Source texts of formatted documents
-------------------------

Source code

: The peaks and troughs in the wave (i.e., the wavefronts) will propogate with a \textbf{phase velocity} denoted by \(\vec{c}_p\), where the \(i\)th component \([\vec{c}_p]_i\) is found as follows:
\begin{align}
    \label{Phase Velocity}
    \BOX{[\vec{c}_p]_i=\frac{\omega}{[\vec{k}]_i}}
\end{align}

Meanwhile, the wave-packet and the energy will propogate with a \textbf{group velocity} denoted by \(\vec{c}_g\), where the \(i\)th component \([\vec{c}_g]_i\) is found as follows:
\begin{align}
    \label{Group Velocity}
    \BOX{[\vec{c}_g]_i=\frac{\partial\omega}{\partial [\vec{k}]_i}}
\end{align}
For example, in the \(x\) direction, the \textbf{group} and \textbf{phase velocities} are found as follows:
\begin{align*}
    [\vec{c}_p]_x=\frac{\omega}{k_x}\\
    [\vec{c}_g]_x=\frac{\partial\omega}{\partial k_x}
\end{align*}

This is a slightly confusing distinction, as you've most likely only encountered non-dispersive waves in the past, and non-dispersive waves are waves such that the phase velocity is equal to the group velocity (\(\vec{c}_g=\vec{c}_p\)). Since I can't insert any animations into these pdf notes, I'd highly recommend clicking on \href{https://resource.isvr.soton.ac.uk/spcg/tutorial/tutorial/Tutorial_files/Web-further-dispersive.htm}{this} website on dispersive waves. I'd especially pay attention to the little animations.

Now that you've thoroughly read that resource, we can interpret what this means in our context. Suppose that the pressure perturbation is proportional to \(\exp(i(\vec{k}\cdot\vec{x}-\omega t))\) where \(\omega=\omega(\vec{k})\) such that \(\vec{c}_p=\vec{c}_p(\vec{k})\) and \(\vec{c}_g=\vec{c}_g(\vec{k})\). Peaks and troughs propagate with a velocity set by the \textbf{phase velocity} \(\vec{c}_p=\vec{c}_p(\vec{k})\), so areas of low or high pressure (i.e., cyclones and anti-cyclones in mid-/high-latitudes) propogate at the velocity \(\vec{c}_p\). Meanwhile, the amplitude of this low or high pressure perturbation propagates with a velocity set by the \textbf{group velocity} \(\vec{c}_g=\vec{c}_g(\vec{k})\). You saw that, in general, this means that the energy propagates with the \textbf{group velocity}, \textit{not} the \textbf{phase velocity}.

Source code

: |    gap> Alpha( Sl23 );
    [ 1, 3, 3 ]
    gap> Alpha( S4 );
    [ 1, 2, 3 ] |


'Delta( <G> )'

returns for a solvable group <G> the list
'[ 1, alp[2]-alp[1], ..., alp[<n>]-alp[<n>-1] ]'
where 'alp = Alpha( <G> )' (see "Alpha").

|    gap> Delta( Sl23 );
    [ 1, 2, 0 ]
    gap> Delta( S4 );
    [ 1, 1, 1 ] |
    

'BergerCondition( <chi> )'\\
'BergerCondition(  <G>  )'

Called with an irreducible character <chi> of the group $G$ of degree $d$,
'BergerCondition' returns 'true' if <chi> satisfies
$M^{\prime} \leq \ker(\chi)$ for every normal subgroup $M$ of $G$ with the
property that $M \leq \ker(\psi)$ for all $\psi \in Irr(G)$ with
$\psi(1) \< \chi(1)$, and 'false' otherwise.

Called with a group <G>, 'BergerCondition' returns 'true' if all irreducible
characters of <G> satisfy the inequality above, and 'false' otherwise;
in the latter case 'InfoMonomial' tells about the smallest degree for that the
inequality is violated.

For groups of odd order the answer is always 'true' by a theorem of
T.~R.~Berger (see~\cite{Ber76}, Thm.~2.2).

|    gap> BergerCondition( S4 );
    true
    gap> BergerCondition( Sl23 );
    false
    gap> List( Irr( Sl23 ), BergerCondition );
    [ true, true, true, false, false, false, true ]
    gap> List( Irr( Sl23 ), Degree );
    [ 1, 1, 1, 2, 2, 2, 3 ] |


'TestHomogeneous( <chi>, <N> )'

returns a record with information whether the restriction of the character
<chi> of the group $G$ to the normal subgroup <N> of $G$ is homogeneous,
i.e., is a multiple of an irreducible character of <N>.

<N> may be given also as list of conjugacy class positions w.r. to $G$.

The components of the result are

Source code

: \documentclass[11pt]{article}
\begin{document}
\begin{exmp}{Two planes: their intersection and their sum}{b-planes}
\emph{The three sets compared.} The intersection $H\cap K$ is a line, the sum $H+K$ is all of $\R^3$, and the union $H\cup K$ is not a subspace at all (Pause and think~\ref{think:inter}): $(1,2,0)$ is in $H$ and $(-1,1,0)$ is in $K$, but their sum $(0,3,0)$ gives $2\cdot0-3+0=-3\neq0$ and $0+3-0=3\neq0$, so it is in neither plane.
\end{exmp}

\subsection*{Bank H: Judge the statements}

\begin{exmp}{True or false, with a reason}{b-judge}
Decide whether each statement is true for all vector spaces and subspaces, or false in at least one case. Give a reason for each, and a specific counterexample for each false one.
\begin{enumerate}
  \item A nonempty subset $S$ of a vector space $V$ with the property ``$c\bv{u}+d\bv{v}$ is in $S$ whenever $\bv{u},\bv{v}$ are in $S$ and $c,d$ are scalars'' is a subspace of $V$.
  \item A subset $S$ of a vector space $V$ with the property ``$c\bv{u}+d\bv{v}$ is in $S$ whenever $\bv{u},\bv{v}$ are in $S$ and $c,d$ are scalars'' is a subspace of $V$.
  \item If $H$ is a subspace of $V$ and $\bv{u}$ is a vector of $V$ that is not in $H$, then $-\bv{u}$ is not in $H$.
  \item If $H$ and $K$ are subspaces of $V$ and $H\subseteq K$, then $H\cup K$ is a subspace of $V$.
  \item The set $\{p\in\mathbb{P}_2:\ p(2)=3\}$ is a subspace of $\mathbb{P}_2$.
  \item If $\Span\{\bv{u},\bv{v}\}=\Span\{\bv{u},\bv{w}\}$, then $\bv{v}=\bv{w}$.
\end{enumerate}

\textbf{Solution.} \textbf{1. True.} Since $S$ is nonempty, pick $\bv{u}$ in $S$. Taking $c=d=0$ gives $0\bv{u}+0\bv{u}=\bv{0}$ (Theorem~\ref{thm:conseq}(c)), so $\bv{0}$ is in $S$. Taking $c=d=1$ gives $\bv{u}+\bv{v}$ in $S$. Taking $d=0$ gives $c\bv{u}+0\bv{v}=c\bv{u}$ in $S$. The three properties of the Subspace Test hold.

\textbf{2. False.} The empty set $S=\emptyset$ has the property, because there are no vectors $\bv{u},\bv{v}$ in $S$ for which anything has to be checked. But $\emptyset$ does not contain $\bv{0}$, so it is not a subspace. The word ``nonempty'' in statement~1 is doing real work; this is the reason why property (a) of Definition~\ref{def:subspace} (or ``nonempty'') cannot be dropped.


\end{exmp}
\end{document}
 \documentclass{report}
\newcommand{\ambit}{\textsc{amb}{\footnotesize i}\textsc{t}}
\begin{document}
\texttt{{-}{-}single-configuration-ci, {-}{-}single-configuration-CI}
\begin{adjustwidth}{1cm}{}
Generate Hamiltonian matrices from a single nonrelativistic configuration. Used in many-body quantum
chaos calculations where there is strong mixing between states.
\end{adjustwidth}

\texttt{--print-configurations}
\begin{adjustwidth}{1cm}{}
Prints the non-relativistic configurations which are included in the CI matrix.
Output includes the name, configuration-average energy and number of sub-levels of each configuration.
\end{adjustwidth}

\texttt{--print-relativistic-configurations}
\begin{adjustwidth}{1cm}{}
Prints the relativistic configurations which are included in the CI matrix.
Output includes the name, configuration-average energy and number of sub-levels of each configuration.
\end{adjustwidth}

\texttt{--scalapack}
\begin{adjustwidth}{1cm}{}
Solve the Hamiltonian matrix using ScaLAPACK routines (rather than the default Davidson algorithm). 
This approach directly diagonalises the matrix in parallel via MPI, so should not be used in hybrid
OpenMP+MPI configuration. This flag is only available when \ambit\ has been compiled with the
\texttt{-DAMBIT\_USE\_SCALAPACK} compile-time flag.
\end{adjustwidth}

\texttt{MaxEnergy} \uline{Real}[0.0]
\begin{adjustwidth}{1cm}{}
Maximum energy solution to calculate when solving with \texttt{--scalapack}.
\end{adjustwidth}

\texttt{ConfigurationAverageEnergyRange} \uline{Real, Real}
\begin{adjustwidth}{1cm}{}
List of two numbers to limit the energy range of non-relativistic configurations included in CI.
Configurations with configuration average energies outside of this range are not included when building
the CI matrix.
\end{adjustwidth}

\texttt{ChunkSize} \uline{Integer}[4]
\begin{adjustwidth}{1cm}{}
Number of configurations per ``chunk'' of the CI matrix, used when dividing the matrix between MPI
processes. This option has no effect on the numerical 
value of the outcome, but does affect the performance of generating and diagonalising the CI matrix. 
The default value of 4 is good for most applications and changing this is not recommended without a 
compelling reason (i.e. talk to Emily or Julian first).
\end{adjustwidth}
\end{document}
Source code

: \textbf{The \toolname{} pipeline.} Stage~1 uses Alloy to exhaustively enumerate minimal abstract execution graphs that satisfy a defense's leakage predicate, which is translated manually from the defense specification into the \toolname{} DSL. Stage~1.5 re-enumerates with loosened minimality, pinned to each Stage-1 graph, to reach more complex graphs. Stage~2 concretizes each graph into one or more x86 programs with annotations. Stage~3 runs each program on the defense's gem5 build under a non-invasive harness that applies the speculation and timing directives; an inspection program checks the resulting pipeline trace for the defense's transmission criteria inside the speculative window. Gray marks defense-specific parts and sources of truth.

-------------------------

[Work task] For the word "subgroup", count the lines of the data that contain it and report only the total.

[Solution for this problem] 2